Find a parking spot close to that. It will not be easy. Parking is on the right side of the street here along the marina. It is all parallel parking, so on busy days it is essential to arrive early. If you arrive early enough to park right near the beach access, you will still have quite a walk ahead of you. It will take about 10 minutes to get to the jetties at a normal pace without gear on. Add a few more minutes with a tank on your back. The dark horizontal line in the center of the photograph below is the jetties from about 200′ into the sand from the road.
It’s important to check the tide charts. Scroll down to the bottom of the page and choose East Pass for the Destin Jetties.
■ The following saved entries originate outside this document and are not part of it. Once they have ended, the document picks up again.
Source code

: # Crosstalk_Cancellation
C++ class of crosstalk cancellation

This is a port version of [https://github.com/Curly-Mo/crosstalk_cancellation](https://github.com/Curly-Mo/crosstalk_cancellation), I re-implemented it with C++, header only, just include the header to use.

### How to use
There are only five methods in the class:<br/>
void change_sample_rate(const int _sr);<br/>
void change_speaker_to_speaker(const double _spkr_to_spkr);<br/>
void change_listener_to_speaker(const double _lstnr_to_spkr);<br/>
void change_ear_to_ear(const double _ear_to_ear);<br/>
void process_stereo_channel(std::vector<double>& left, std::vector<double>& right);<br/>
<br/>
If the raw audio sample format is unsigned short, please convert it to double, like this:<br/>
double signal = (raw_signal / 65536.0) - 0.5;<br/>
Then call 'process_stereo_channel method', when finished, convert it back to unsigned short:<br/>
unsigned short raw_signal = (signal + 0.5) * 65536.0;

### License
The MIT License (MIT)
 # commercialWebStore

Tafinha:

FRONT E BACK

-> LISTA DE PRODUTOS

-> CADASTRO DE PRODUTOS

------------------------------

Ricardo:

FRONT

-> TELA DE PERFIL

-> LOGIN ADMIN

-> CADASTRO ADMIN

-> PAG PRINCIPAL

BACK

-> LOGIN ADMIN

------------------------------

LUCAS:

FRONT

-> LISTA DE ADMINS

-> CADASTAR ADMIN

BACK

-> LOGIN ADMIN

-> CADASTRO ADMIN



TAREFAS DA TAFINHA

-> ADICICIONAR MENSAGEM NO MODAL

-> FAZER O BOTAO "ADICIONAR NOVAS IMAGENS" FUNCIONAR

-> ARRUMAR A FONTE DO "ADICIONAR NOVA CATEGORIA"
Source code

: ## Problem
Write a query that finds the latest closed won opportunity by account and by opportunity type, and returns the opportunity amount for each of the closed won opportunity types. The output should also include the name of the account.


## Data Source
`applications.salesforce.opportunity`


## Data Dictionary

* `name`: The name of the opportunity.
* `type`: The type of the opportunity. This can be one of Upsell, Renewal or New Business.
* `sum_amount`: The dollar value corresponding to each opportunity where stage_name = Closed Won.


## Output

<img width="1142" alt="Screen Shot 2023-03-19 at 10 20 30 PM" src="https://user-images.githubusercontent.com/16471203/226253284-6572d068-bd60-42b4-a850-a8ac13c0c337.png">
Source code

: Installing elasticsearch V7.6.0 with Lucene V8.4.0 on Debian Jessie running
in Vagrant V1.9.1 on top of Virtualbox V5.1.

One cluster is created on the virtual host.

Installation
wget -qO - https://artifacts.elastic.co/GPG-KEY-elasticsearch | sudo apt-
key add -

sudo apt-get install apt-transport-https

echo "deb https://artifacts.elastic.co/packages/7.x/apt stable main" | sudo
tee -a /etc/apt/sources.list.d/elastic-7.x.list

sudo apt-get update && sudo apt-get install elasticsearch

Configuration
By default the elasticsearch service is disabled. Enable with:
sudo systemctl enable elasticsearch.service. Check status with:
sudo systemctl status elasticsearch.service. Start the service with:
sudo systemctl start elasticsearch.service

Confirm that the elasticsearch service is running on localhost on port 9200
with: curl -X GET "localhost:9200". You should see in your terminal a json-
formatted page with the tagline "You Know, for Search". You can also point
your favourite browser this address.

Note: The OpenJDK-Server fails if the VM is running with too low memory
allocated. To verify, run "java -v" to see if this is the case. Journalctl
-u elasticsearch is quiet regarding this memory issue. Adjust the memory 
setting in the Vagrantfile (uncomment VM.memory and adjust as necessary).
Conditions can be rough outside of slack tide. During slack tide, however, you can find decent conditions and see lots of aquatic life along the rocks.
ST. ANDREWS’ JETTIES
Located in the St. Andrews State Park in Panama City Beach, this can be a pretty decent shore diving site. Parking is available very close to the water and there is a large pavilion with tables right next to the parking lot. There are also showers available to rinse off after the dive. Oh, and let’s not forget the dive shop located on site and the restrooms/changing rooms. You couldn’t ask for better amenities!
The process is simple, park you car, change into your wet suit (you can use the changing rooms next to the dive shop), gear up at a table under the pavilion, and walk up the steps over the dune to the beach. It’s a few quick steps over the sand before you’re in the water. The area between the beach and the jetty is pretty shallow – only about 5′ at its deepest. This is a good place to do your pre-dive check. Once that’s done, inflate your BC and swim over the top of the submerged rocks of the jetty (you can see where they disappear in the 2nd photo below). Here you can drop down to a bottom at about 35′. If you head north (to the left), you’ll get shallow pretty quickly. If you head south (to your right), you’ll reach a max depth of about 70′. Heading straight out just gives you sand to look out, so we recommend just swimming along the jetty. There is a lot of aquatic life living along the rocks of the jetty. Take your time swimming around and looking in all the nooks.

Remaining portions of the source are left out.